WHAT IS NEEDED: Keep only the lines that hold the string "minipage", filtering out the rest of the entries below.
________________
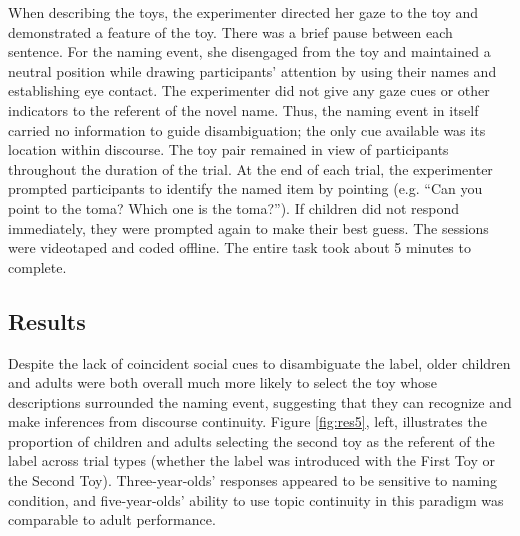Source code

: \documentclass[man]{apa2}
\begin{document}
When describing the toys, the experimenter directed her gaze to the toy and demonstrated a feature of the toy.  There was a brief pause between each sentence.  For the naming event, she disengaged from the toy and maintained a neutral position while drawing participants' attention by using their names and establishing eye contact.  The experimenter did not give any gaze cues or other indicators to the referent of the novel name.  Thus, the naming event in itself carried no information to guide disambiguation; the only cue available was its location within discourse.  The toy pair remained in view of participants throughout the duration of the trial.  At the end of each trial, the experimenter prompted participants to identify the named item by pointing (e.g. ``Can you point to the toma? Which one is the toma?'').  If children did not respond immediately, they were prompted again to make their best guess. The sessions were videotaped and coded offline. The entire task took about 5 minutes to complete. 
 

\subsection{Results}

Despite the lack of coincident social cues to disambiguate the label, older children and adults were both overall much more likely to select the toy whose descriptions surrounded the naming event, suggesting that they can recognize and make inferences from discourse continuity.  Figure \ref{fig:res5}, left, illustrates the proportion of children and adults selecting the second toy as the referent of the label across trial types (whether the label was introduced with the First Toy or the Second Toy). Three-year-olds' responses appeared to be sensitive to naming condition, and five-year-olds' ability to use topic continuity in this paradigm was comparable to adult performance.
\end{document}

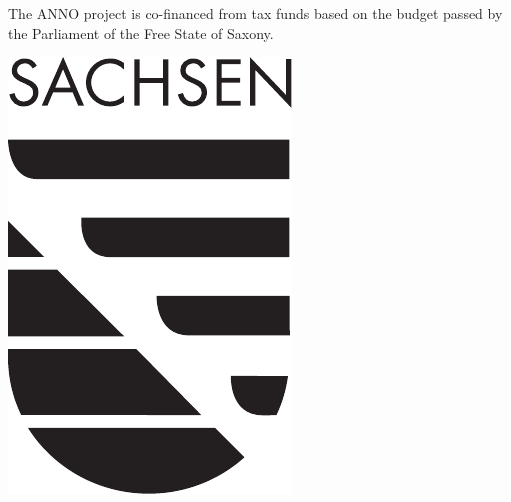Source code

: \documentclass[sw]{iosart2x}
\begin{document}
\begin{ack}
\noindent\begin{minipage}{0.90\textwidth}
The ANNO project is co-financed from tax funds based on the budget passed by the Parliament of the Free State of Saxony.
\end{minipage}%
\hfill%
\begin{minipage}{0.04\textwidth}\raggedleft
\includegraphics[width=\textwidth]{img/saxony.pdf}
\end{minipage}
\end{ack}

\nocite{*}


\end{document}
________________
PROBLEM SOLUTION:
\noindent\begin{minipage}{0.90\textwidth}
\end{minipage}%
\begin{minipage}{0.04\textwidth}\raggedleft
\end{minipage}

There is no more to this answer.